The question is, how can we implement a copy constructor for this class in an exception safe way?

We have to copy three member variables. We know that copying an integer like the member a should not throw. This means that we should leave the copy of a until the very end, that way if something goes wrong with the other two copies, we won’t have to roll it back. So, to start, we are going to have something like this:

SafeCopyingClass(const SafeCopyingClass& other)
{
   /// lots of copying logic that might throw
   a = other.a;
}

Now what about copying the members b and c? Suppose we naively copy the objects b and c as below.

SafeCopyingClass(const& SafeCopyingClass& other)
{
   b = ResourceManager1(other.b);
   c = new ResourceManager2(*other.c);
   a = other.a;
}

If the copying of other.b throws, then we are still in the original state so we can just let the exception escape.

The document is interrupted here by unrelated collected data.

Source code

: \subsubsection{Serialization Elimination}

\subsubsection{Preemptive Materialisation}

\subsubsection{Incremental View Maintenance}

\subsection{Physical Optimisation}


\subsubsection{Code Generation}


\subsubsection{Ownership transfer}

However, if that first copy succeeds, and then the copy of the RescourceManager2 object throws, then we are not in the original pre-copy state. Indeed, things are even worse than that, we cannot safely get back to the original state. Anything we do to try and restore the pre-copy state, would involve copying ResourceManager1 objects, which would potentially throw again.

So, instead, we are going to copy the ResourceManager2 object first. We are in luck here, because c is in fact a pointer, which is a primitive type, and, although copying the object it points to could throw, copying the pointer itself should not. This means that, we can split the operation into a copy that may throw but leaves our state unchanged, and an assignment that changes our state but should not throw. Concretely, we first copy the other.c object and store the result in a temporary pointer, and then separately assign value in that temporary point to c.

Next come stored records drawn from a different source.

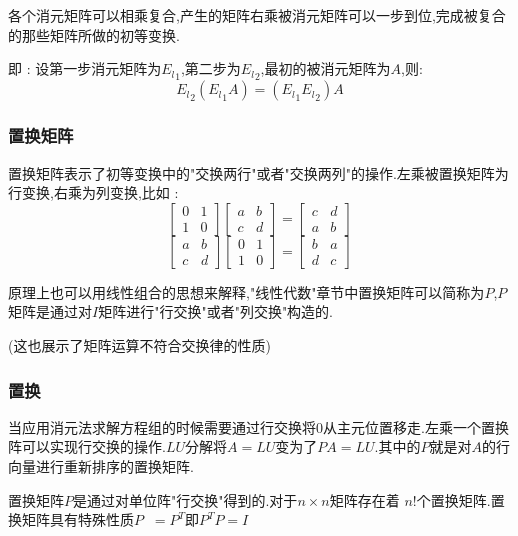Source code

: \documentclass[UTF8,12pt]{ctexbook}
\newcommand{\transpose}{^T}
\DeclareMathOperator{\inverse}{^{-1}}
\begin{document}
{{{{{各个消元矩阵可以相乘复合,产生的矩阵右乘被消元矩阵可以一步到位,完成被复合的那些矩阵所做的初等变换.

即 : 设第一步消元矩阵为${E_l}_1$,第二步为${E_l}_2$,最初的被消元矩阵为$A$,则:
$$
  {E_l}_2({E_l}_1 A) = ({E_l}_1 {E_l}_2)A
$$
}%

\subsubsection{置换矩阵}{
  置换矩阵表示了初等变换中的"交换两行"或者"交换两列"的操作.左乘被置换矩阵为行变换,右乘为列变换,比如 :
  $$
    \begin{bmatrix}
      0 & 1 \\
      1 & 0
    \end{bmatrix}
    \begin{bmatrix}
      a & b \\
      c & d
    \end{bmatrix}
    =
    \begin{bmatrix}
      c & d \\
      a & b
    \end{bmatrix}
  $$
  $$
    \begin{bmatrix}
      a & b \\
      c & d
    \end{bmatrix}
    \begin{bmatrix}
      0 & 1 \\
      1 & 0
    \end{bmatrix}
    =
    \begin{bmatrix}
      b & a \\
      d & c
    \end{bmatrix}
  $$

  原理上也可以用线性组合的思想来解释,"线性代数"章节中置换矩阵可以简称为$P$,$P$矩阵是通过对$I$矩阵进行"行交换"或者"列交换"构造的.

  (这也展示了矩阵运算不符合交换律的性质)
}%

\subsubsection{置换}{
  当应用消元法求解方程组的时候需要通过行交换将$0$从主元位置移走.左乘一个置换阵可以实现行交换的操作.$LU$分解将$A = LU$变为了$PA = LU$.其中的$P$就是对$A$的行向量进行重新排序的置换矩阵.

  置换矩阵$P$是通过对单位阵"行交换"得到的.对于$n \times n$矩阵存在着 $n!$个置换矩阵.置换矩阵具有特殊性质$P\inverse = P\transpose$即$P\transpose P = I$
}%

}}}}
\end{document}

We do this copy of the underlying ResourceManager2 object first, if this throws, as we have not altered the state of the SafeCopyingClass object, we can let this exception escape. The assignment of the value in other.c to c, alters the state so it should go at the end, after all the code that may throw. So our copy constructor now looks like this:

SafeCopyingClass(const SafeCopyingClass& other)
{
   ResourceManager2* temp_c = new ResourceManager2(*other.c);
   // more copying logic that might throw
   c = temp_c;
   a = other.a;
}

Now we just have to deal with the copying of our ResourceManager1 object b. After creating the temporary pointer for our other.c but before we assign that pointer to c, we are still in the original state, so we can copy b and allow exceptions to escape, at this point, like so:

SafeCopyingClass(const SafeCopyingClass& other)
{
   ResourceManager2* temp_c = new ResourceManager2(*other.c);
   b = ResourceManager1(other.b);
   c = temp_c;
   a = other.a;
}

However, there is still one issue with our code. We have a potential resource leak, and that is not only bad practice, it is not exception safe. Suppose, when we copy the other.b object an exception is thrown. Then control will leave this copy constructor. However we created an object of type ResourceManager2. The pointer temp_c is lost, but the object will live on, so we are leaking resources.

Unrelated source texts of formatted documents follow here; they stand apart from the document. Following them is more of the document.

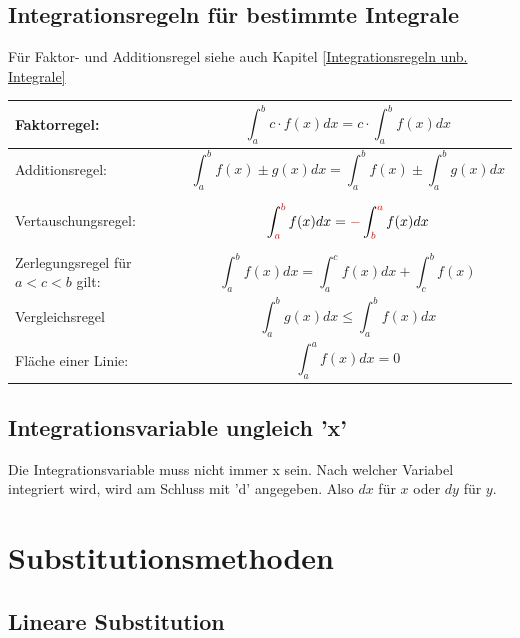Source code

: \documentclass[12pt]{scrartcl}
\newcommand{\red}[1]{\textcolor{red}{#1}}
\begin{document}
\newpage
\subsection{Integrationsregeln für bestimmte Integrale}
Für Faktor- und Additionsregel siehe auch Kapitel \ref{Integrationsregeln unb. Integrale}


\renewcommand{\arraystretch}{1.5}
\begin{center}
    \begin{tabular}{ | m{10em} m{26em} | }
        \hline
        Faktorregel: &  \[\int_a^b c \cdot f(x) dx = c \cdot \int_a^b f(x) dx\]\\ 
        \hline
        Additionsregel: & \[\int_a^b f(x) \pm g(x) dx = \int_a^b f(x) \pm \int_a^b g(x) dx\] \\ 
        \hline
        Vertauschungsregel: & \[\int_{\red{a}}^{\red{b}} f(x) dx = \red{-}\int_{\red{b}}^{\red{a}} f(x) dx\] \\ 
        \hline
        Zerlegungsregel \newline für $a < c < b$ gilt: & \[\int_a^b f(x) dx = \int_a^c f(x) dx + \int_c^b f(x)\] \\ 
        \hline
        Vergleichsregel  & \[\int_a^b g(x) dx \leq \int_a^b f(x) dx\] \\ 
        \hline
        Fläche einer Linie: & \[\int_a^a f(x) dx = 0\] \\ 
        \hline
    \end{tabular}
\end{center}


\subsection{Integrationsvariable ungleich 'x'}
Die Integrationsvariable muss nicht immer x sein. Nach welcher Variabel integriert wird, 
wird am Schluss mit 'd' angegeben. Also $dx$ für $x$ oder $dy$ für $y$.

\newpage
\section{Substitutionsmethoden}
\subsection{Lineare Substitution}
\end{document}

So, if the copy of other.b throws, we need to delete the object pointed to by temp_c. To do this, we wrap the ResourceManager1 copy in a try catch block. Then if an exception is thrown we can clean things up and rethrow the exception. So, here his our finished copy constructor:

SafeCopyingClass(const& SafeCopyingClass other)
{
   ResourceManager2* temp_c = new ResourceManager2(other.c);
   try
   {
      b = ResourceManager1(other.b);
   } 
   catch(...)
   {
      delete temp_c;
      throw; 
   }
   c = temp_c;
   a = other.a;
}

What is the general strategy here? We split our copying into stuff that may throw and stuff that should not throw. We do everything that might throw before everything that will not throw. That makes any potential rollback a lot simpler. When we have a pointers, we should copy the underlying objects first and store the result in temporary pointers. After that, we do the rest of the potentially throwing copies, this is where we have to be aware of potential resource leaks and non trivial rollbacks.